§ What is being asked:
Wherever "evening" turns up in a line of the entries below, that line counts. Say how many such lines there are, with no other words.
*** Opening of Information given ***
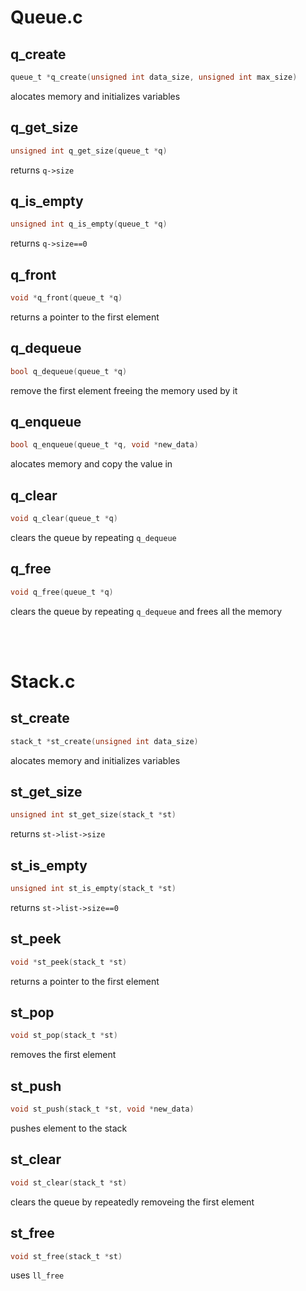 # Queue.c

## q_create
```c
queue_t *q_create(unsigned int data_size, unsigned int max_size)
```
alocates memory and initializes variables

## q_get_size
```c
unsigned int q_get_size(queue_t *q)
```
returns `q->size`

## q_is_empty
```c
unsigned int q_is_empty(queue_t *q)
```
returns `q->size==0`

## q_front
```c
void *q_front(queue_t *q)
```
returns a pointer to the first element

## q_dequeue
```c
bool q_dequeue(queue_t *q)
```
remove the first element freeing the memory used by it

## q_enqueue
```c
bool q_enqueue(queue_t *q, void *new_data)
```
alocates memory and copy the value in

## q_clear
```c
void q_clear(queue_t *q)
```
clears the queue by repeating `q_dequeue`

## q_free
```c
void q_free(queue_t *q)
```
clears the queue by repeating `q_dequeue` and frees all the memory

<BR>
<BR>

# Stack.c

## st_create
```c
stack_t *st_create(unsigned int data_size)
```
alocates memory and initializes variables

## st_get_size
```c
unsigned int st_get_size(stack_t *st)
```
returns `st->list->size`

## st_is_empty
```c
unsigned int st_is_empty(stack_t *st)
```
returns `st->list->size==0`

## st_peek
```c
void *st_peek(stack_t *st)
```
returns a pointer to the first element

## st_pop
```c
void st_pop(stack_t *st)
```
removes the first element

## st_push
```c
void st_push(stack_t *st, void *new_data)
```
pushes element to the stack

## st_clear
```c
void st_clear(stack_t *st)
```
clears the queue by repeatedly removeing the first element

## st_free
```c
void st_free(stack_t *st)
```
uses `ll_free` 
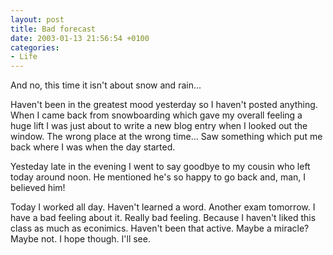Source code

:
 ```yaml
---
layout: post
title: Bad forecast
date: 2003-01-13 21:56:54 +0100
categories:
- Life
---
```

And no, this time it isn't about snow and rain...

Haven't been in the greatest mood yesterday so I haven't posted anything. When I came back from snowboarding which gave my overall feeling a huge lift I was just about to write a new blog entry when I looked out the window. The wrong place at the wrong time... Saw something which put me back where I was when the day started.

Yesteday late in the evening I went to say goodbye to my cousin who left today around noon. He mentioned he's so happy to go back and, man, I believed him!

Today I worked all day. Haven't learned a word. Another exam tomorrow. I have a bad feeling about it. Really bad feeling. Because I haven't liked this class as much as econimics. Haven't been that active. Maybe a miracle? Maybe not. I hope though. I'll see.

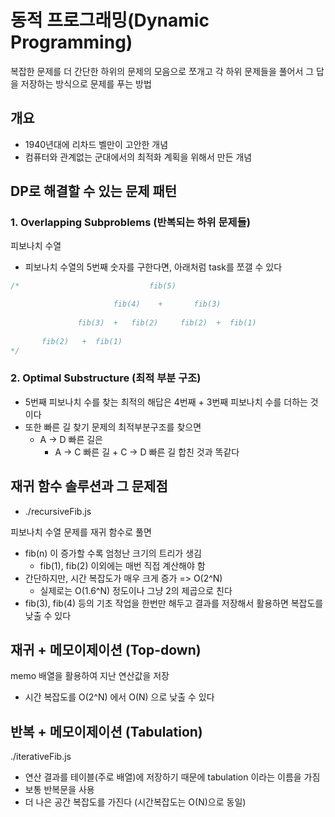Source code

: # 동적 프로그래밍(Dynamic Programming)

복잡한 문제를 더 간단한 하위의 문제의 모음으로 쪼개고 각 하위 문제들을 풀어서 그 답을 저장하는 방식으로 문제를 푸는 방법

## 개요

- 1940년대에 리차드 벨만이 고안한 개념
- 컴퓨터와 관계없는 군대에서의 최적화 계획을 위해서 만든 개념

## DP로 해결할 수 있는 문제 패턴

### 1. Overlapping Subproblems (반복되는 하위 문제들)

피보나치 수열

- 피보나치 수열의 5번째 숫자를 구한다면, 아래처럼 task를 쪼갤 수 있다

```js
/*                             fib(5)

                       fib(4)    +       fib(3)
                
               fib(3)  +   fib(2)     fib(2)  +  fib(1)
               
       fib(2)   +  fib(1)     
*/
```

### 2. Optimal Substructure (최적 부분 구조)

- 5번째 피보나치 수를 찾는 최적의 해답은 4번째 + 3번째 피보나치 수를 더하는 것이다
- 또한 빠른 길 찾기 문제의 최적부분구조를 찾으면
  - A -> D 빠른 길은
    - A -> C 빠른 길 + C -> D 빠른 길 합친 것과 똑같다

## 재귀 함수 솔루션과 그 문제점

- ./recursiveFib.js

피보나치 수열 문제를 재귀 함수로 풀면

- fib(n) 이 증가할 수록 엄청난 크기의 트리가 생김
  - fib(1), fib(2) 이외에는 매번 직접 계산해야 함
- 간단하지만, 시간 복잡도가 매우 크게 증가 => O(2^N)
  - 실제로는 O(1.6^N) 정도이나 그냥 2의 제곱으로 친다
- fib(3), fib(4) 등의 기초 작업을 한번만 해두고 결과를 저장해서 활용하면 복잡도를 낮출 수 있다

## 재귀 + 메모이제이션 (Top-down)

memo 배열을 활용하여 지난 연산값을 저장

- 시간 복잡도를 O(2^N) 에서 O(N) 으로 낮출 수 있다

## 반복 + 메모이제이션 (Tabulation)

./iterativeFib.js

- 연산 결과를 테이블(주로 배열)에 저장하기 때문에 tabulation 이라는 이름을 가짐
- 보통 반복문을 사용
- 더 나은 공간 복잡도를 가진다 (시간복잡도는 O(N)으로 동일)
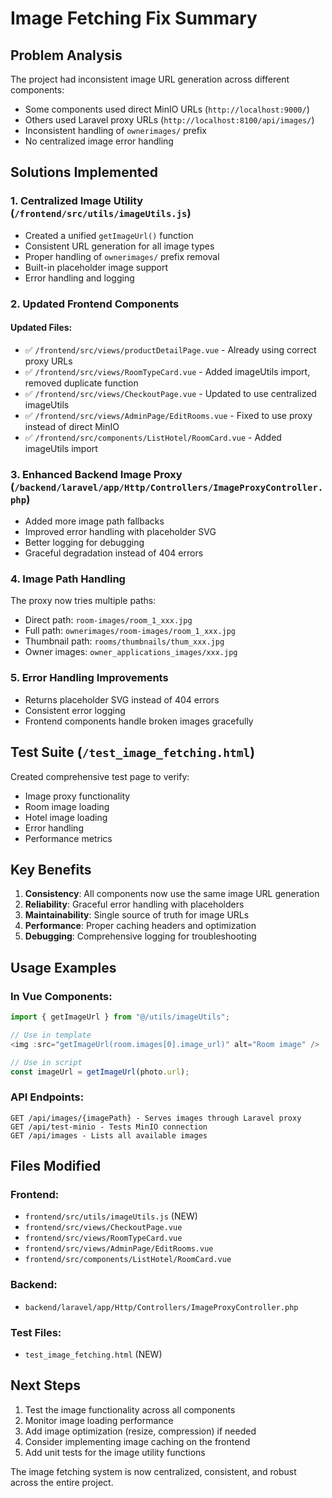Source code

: # Image Fetching Fix Summary

## Problem Analysis
The project had inconsistent image URL generation across different components:
- Some components used direct MinIO URLs (`http://localhost:9000/`)
- Others used Laravel proxy URLs (`http://localhost:8100/api/images/`)
- Inconsistent handling of `ownerimages/` prefix
- No centralized image error handling

## Solutions Implemented

### 1. Centralized Image Utility (`/frontend/src/utils/imageUtils.js`)
- Created a unified `getImageUrl()` function
- Consistent URL generation for all image types
- Proper handling of `ownerimages/` prefix removal
- Built-in placeholder image support
- Error handling and logging

### 2. Updated Frontend Components

#### Updated Files:
- ✅ `/frontend/src/views/productDetailPage.vue` - Already using correct proxy URLs
- ✅ `/frontend/src/views/RoomTypeCard.vue` - Added imageUtils import, removed duplicate function
- ✅ `/frontend/src/views/CheckoutPage.vue` - Updated to use centralized imageUtils
- ✅ `/frontend/src/views/AdminPage/EditRooms.vue` - Fixed to use proxy instead of direct MinIO
- ✅ `/frontend/src/components/ListHotel/RoomCard.vue` - Added imageUtils import

### 3. Enhanced Backend Image Proxy (`/backend/laravel/app/Http/Controllers/ImageProxyController.php`)
- Added more image path fallbacks
- Improved error handling with placeholder SVG
- Better logging for debugging
- Graceful degradation instead of 404 errors

### 4. Image Path Handling
The proxy now tries multiple paths:
- Direct path: `room-images/room_1_xxx.jpg`
- Full path: `ownerimages/room-images/room_1_xxx.jpg`
- Thumbnail path: `rooms/thumbnails/thum_xxx.jpg`
- Owner images: `owner_applications_images/xxx.jpg`

### 5. Error Handling Improvements
- Returns placeholder SVG instead of 404 errors
- Consistent error logging
- Frontend components handle broken images gracefully

## Test Suite (`/test_image_fetching.html`)
Created comprehensive test page to verify:
- Image proxy functionality
- Room image loading
- Hotel image loading
- Error handling
- Performance metrics

## Key Benefits
1. **Consistency**: All components now use the same image URL generation
2. **Reliability**: Graceful error handling with placeholders
3. **Maintainability**: Single source of truth for image URLs
4. **Performance**: Proper caching headers and optimization
5. **Debugging**: Comprehensive logging for troubleshooting

## Usage Examples

### In Vue Components:
```javascript
import { getImageUrl } from "@/utils/imageUtils";

// Use in template
<img :src="getImageUrl(room.images[0].image_url)" alt="Room image" />

// Use in script
const imageUrl = getImageUrl(photo.url);
```

### API Endpoints:
```
GET /api/images/{imagePath} - Serves images through Laravel proxy
GET /api/test-minio - Tests MinIO connection
GET /api/images - Lists all available images
```

## Files Modified

### Frontend:
- `frontend/src/utils/imageUtils.js` (NEW)
- `frontend/src/views/CheckoutPage.vue`
- `frontend/src/views/RoomTypeCard.vue`
- `frontend/src/views/AdminPage/EditRooms.vue`
- `frontend/src/components/ListHotel/RoomCard.vue`

### Backend:
- `backend/laravel/app/Http/Controllers/ImageProxyController.php`

### Test Files:
- `test_image_fetching.html` (NEW)

## Next Steps
1. Test the image functionality across all components
2. Monitor image loading performance
3. Add image optimization (resize, compression) if needed
4. Consider implementing image caching on the frontend
5. Add unit tests for the image utility functions

The image fetching system is now centralized, consistent, and robust across the entire project.
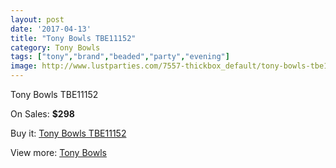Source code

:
 ```yaml
---
layout: post
date: '2017-04-13'
title: "Tony Bowls TBE11152"
category: Tony Bowls
tags: ["tony","brand","beaded","party","evening"]
image: http://www.lustparties.com/7557-thickbox_default/tony-bowls-tbe11152.jpg
---
```

Tony Bowls TBE11152

On Sales: **$298**
<a href="https://www.lustparties.com/en/tony-bowls/2518-tony-bowls-tbe11152.html"><amp-img layout="responsive" width="600" height="600" src="//www.lustparties.com/7557-thickbox_default/tony-bowls-tbe11152.jpg" alt="Tony Bowls TBE11152 0" /></a>
<a href="https://www.lustparties.com/en/tony-bowls/2518-tony-bowls-tbe11152.html"><amp-img layout="responsive" width="600" height="600" src="//www.lustparties.com/7561-thickbox_default/tony-bowls-tbe11152.jpg" alt="Tony Bowls TBE11152 1" /></a>
<a href="https://www.lustparties.com/en/tony-bowls/2518-tony-bowls-tbe11152.html"><amp-img layout="responsive" width="600" height="600" src="//www.lustparties.com/7560-thickbox_default/tony-bowls-tbe11152.jpg" alt="Tony Bowls TBE11152 2" /></a>
<a href="https://www.lustparties.com/en/tony-bowls/2518-tony-bowls-tbe11152.html"><amp-img layout="responsive" width="600" height="600" src="//www.lustparties.com/7559-thickbox_default/tony-bowls-tbe11152.jpg" alt="Tony Bowls TBE11152 3" /></a>
<a href="https://www.lustparties.com/en/tony-bowls/2518-tony-bowls-tbe11152.html"><amp-img layout="responsive" width="600" height="600" src="//www.lustparties.com/7558-thickbox_default/tony-bowls-tbe11152.jpg" alt="Tony Bowls TBE11152 4" /></a>

Buy it: [Tony Bowls TBE11152](https://www.lustparties.com/en/tony-bowls/2518-tony-bowls-tbe11152.html "Tony Bowls TBE11152")

View more: [Tony Bowls](https://www.lustparties.com/en/5-tony-bowls "Tony Bowls")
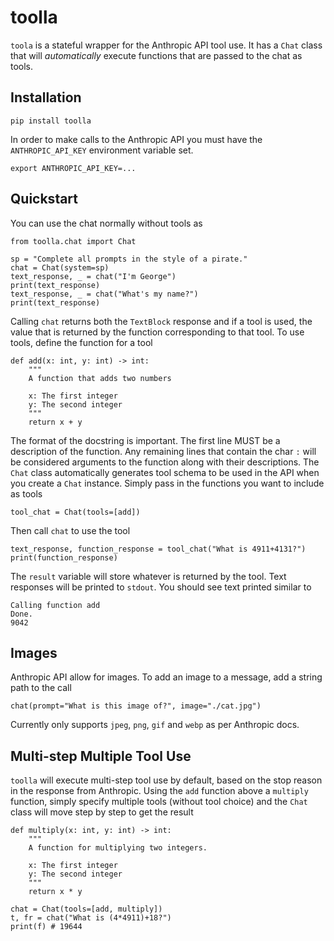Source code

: # toolla

`toola` is a stateful wrapper for the Anthropic API tool use.  It has a `Chat` class that will <i>automatically</i> execute functions that are passed to the chat as tools.  

## Installation
```
pip install toolla
```
In order to make calls to the Anthropic API you must have the `ANTHROPIC_API_KEY` environment variable set.
```
export ANTHROPIC_API_KEY=...
```

## Quickstart
You can use the chat normally without tools as
```
from toolla.chat import Chat

sp = "Complete all prompts in the style of a pirate."
chat = Chat(system=sp)
text_response, _ = chat("I'm George")
print(text_response)
text_response, _ = chat("What's my name?")
print(text_response)
```

Calling `chat` returns both the `TextBlock` response and if a tool is used, the value that is returned by the function corresponding to that tool. To use tools, define the function for a tool
```
def add(x: int, y: int) -> int:
    """
    A function that adds two numbers

    x: The first integer
    y: The second integer
    """
    return x + y
```
The format of the docstring is important.  The first line MUST be a description of the function.  Any remaining lines that contain the char `:` will be considered arguments to the function along with their descriptions.  The `Chat` class automatically generates tool schema to be used in the API when you create a `Chat` instance.  Simply pass in the functions you want to include as tools
```
tool_chat = Chat(tools=[add])
```
Then call `chat` to use the tool
```
text_response, function_response = tool_chat("What is 4911+4131?")
print(function_response)
```
The `result` variable will store whatever is returned by the tool.  Text responses will be printed to `stdout`.  You should see text printed similar to 
```
Calling function add
Done.
9042
```

## Images
Anthropic API allow for images.  To add an image to a message, add a string path to the call
```
chat(prompt="What is this image of?", image="./cat.jpg")
```
Currently only supports `jpeg`, `png`, `gif` and `webp` as per Anthropic docs.

## Multi-step Multiple Tool Use
`toolla` will execute multi-step tool use by default, based on the stop reason in the response from Anthropic.  Using the `add` function above a `multiply` function, simply specify multiple tools (without tool choice) and the `Chat` class will move step by step to get the result
```
def multiply(x: int, y: int) -> int:
    """
    A function for multiplying two integers.

    x: The first integer
    y: The second integer
    """
    return x * y

chat = Chat(tools=[add, multiply])
t, fr = chat("What is (4*4911)+18?")
print(f) # 19644
```
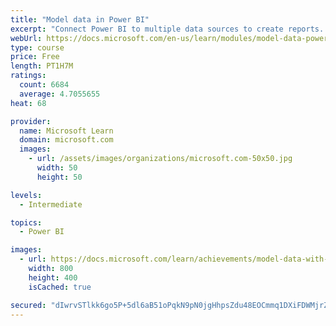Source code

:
 ```yaml
---
title: "Model data in Power BI"
excerpt: "Connect Power BI to multiple data sources to create reports. Define the relationship between your data sources."
webUrl: https://docs.microsoft.com/en-us/learn/modules/model-data-power-bi/
type: course
price: Free
length: PT1H7M
ratings:
  count: 6684
  average: 4.7055655
heat: 68

provider:
  name: Microsoft Learn
  domain: microsoft.com
  images:
    - url: /assets/images/organizations/microsoft.com-50x50.jpg
      width: 50
      height: 50

levels:
  - Intermediate

topics:
  - Power BI

images:
  - url: https://docs.microsoft.com/learn/achievements/model-data-with-power-bi-desktop-social.png
    width: 800
    height: 400
    isCached: true

secured: "dIwrvSTlkk6go5P+5dl6aB51oPqkN9pN0jgHhpsZdu48EOCmmq1DXiFDWMjrZmdHE1f0aAa7ujxJuJ0GvicM+bWwhU4yK6sUTjVeguWkt6Blkql+Bonv/CYyardhrbH+nP29vcfSlvWe6qcKE17R1QngSTB9Lr+eeGAMUNN2wzRbdeTcdr6Fz1DZQ15/vBUAd8r1xWFfR/i9Yu6NqGxqhoOGqnDlUyyhyHZ4PCVFQVl5MF76NmnGkIZX1nVV65Sk4h9utSZG6CKBh59eofgk2UsrB44EzoSuNSJ8kIbqmxzDQ+PQCCu+y+dVbkJ4+mbdtFrx0tpesIA+EGrKVKksS4Us9nx+XCmXvAP3n0zh7sQqbPcgDyyEMsCPX5WQsbGtHRk5VaRZil5Cj8cYCMAa+bXcXtcuGXF8KbgWZv5pa38=;ejAu7qGFJfdqkdRujrDDTg=="
---
```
*** Close of Information given ***
§ Output below:
2